Bagaimana pengalaman kalian sebagai penulis/pembaca/illustrator selama masa pandemi? Misalnya, karena pandemi ini jadi tidak bisa ke Gramedia atau semacamnya.

Tidak berselang lama, saya mendapatkan beberapa balasan:

Selama pandemi menjadi semakin aktif menulis, negatifnya kerepotan kalau mau riset ke Perpusnas (Perpustakaan Nasional)

Jujur saja, saya lebih sering melakukan riset dari buku-buku yang telah saya baca, internet, dan melakukan diskusi daripada pergi ke perpustakaan. Namun, sebagai pelajar saya juga merasakan kesulitan ini karena tidak bisa meminjam buku ketika perpustakaan ditutup. Padahal, kami dituntut belajar mandiri selama daring.

Benar-benar tidak bisa ke Perpusnas dan Gramedia, jadi menghabiskan bacaan yang ada di rumah saja yang paling tidak enak adalah tidak bisa menyentuh sembarangan barang ketika di luar, entah di mall atau di manapun. Positifnya, menjadi lebih produktif dalam menulis cerita dan memperdalam ilmu.

Nah, sama banget. Saya juga tidak bisa pergi ke Gramedia selama dirumahkan dan walau sekarang sudah dibuka kembali, rasanya masih sulit untuk pergi ke sana karena kondisi kantong tidak memungkinkan, hehe. Saya juga awalnya merasa jengkel karena tidak bebas memegang benda apa pun ketika berpergian. Biasanya saya suka menyentuh pegangan tangga atau eskalator, sering juga menempelkan tangan di pintu kaca, bahkan memegang-megang hiasan yang saya anggap lucu.
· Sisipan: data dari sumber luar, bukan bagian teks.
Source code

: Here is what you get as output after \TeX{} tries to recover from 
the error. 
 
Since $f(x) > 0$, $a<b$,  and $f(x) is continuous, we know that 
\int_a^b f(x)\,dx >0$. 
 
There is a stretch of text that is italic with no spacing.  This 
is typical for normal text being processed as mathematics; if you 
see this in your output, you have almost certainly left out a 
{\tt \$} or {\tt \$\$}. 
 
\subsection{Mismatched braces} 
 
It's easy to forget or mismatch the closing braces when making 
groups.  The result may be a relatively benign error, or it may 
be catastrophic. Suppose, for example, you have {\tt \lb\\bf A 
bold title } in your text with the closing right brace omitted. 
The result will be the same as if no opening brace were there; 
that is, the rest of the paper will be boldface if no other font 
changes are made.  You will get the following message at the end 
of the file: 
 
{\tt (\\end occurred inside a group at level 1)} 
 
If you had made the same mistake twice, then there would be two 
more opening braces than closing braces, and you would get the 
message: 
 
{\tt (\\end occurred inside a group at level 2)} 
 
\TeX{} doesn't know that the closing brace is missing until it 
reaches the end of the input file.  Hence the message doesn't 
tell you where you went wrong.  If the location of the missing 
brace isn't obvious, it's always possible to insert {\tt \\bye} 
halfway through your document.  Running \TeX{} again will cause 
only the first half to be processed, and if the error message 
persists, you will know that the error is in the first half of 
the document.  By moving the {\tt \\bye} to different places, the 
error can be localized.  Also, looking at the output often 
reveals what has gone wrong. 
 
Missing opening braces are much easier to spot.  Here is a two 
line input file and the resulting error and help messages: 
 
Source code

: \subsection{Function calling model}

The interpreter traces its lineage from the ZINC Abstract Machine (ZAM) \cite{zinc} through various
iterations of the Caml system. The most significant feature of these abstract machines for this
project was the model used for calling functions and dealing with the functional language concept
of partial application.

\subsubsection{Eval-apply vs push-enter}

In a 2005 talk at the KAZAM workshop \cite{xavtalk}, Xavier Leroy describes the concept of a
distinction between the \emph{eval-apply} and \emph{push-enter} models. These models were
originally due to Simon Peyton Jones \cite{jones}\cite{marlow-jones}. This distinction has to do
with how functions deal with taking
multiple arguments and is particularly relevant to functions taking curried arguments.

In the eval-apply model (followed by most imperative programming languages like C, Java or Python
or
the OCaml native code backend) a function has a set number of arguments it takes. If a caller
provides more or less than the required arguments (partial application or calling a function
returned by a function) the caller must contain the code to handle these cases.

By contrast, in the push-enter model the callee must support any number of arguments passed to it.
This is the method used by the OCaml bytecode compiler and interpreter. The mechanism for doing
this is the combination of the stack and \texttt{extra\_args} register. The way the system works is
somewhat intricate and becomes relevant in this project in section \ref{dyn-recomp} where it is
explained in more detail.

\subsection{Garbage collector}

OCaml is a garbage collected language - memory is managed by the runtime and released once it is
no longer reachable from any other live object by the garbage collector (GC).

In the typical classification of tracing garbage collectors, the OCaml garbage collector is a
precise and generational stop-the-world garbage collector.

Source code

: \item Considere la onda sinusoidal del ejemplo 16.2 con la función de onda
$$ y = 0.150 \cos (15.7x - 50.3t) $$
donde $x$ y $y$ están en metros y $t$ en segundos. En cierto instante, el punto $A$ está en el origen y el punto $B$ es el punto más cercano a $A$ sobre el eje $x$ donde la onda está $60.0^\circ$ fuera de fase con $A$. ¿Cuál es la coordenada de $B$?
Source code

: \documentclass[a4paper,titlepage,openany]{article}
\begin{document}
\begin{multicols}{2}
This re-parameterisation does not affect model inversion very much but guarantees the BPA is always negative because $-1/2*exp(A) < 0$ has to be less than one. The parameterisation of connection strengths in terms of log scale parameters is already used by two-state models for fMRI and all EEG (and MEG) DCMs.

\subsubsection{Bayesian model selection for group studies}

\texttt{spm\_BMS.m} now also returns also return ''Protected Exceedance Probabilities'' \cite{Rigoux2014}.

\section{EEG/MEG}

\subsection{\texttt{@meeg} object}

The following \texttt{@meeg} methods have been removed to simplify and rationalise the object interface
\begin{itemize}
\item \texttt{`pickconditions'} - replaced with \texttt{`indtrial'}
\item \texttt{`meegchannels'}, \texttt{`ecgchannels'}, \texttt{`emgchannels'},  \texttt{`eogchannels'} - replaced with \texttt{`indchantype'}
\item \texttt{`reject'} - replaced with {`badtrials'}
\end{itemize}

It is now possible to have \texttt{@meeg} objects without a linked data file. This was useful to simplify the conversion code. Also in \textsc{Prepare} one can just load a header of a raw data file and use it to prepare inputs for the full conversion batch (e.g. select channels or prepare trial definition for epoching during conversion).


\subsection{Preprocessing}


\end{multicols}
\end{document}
Tapi semua itu tidak lagi saya lakukan.

Sekali lagi, saya setuju, pandemi ini memang membuat seseorang jadi produktif. Setidaknya saya produktif pada akhir 2020 lalu.

Tidak terlalu berpengaruh. Sama seperti biasa karena memang jarang ke mana-mana dan lanjut beli buku online seperti biasa.

Sedikit tidak bisa relate di bagian ‘… lanjut beli buku online seperti biasa.’ Karena saya penggemar baca gratisan dan murah. Tapi sebagai orang yang juga lebih sering di rumah, dirumahkan itu bukan perkara raksasa, haha.

Paling ngaruhnya jadi agak takut-takut kalau ketemu orang. Kalaupun ketemu, orang itu harus pakai masker dan cuci tangan dulu. Kalau masalah keluar enggak terlalu ngaruh karena memang senang di rumah, memasak, menonton, membaca dan menulis. Kalau mau jajan tinggal Go food, palingan enggak bisa ke warung bakso langganan. Selebihnya biasa aja. Karena dasarnya udah bosen liat jalanan, sedihnya karena engga bisa pulkam aja, sih.

            Pas baca aku langsung mikir, ‘Mimiku banget’ beliau suka cemas ketemu orang ketika masa awal pandemi dan mendadak sangat protektif terhadap kebersihan. Lagi-lagi pandemi menyebabkan orang-orang menjadi lebih produktif, apa cuma saya yang justru mengalami kemunduran di tahun kedua? Sayangnya sifat produktif ini harus dibayarkan dengan tidak bisa pulang kampung lagi, sedih.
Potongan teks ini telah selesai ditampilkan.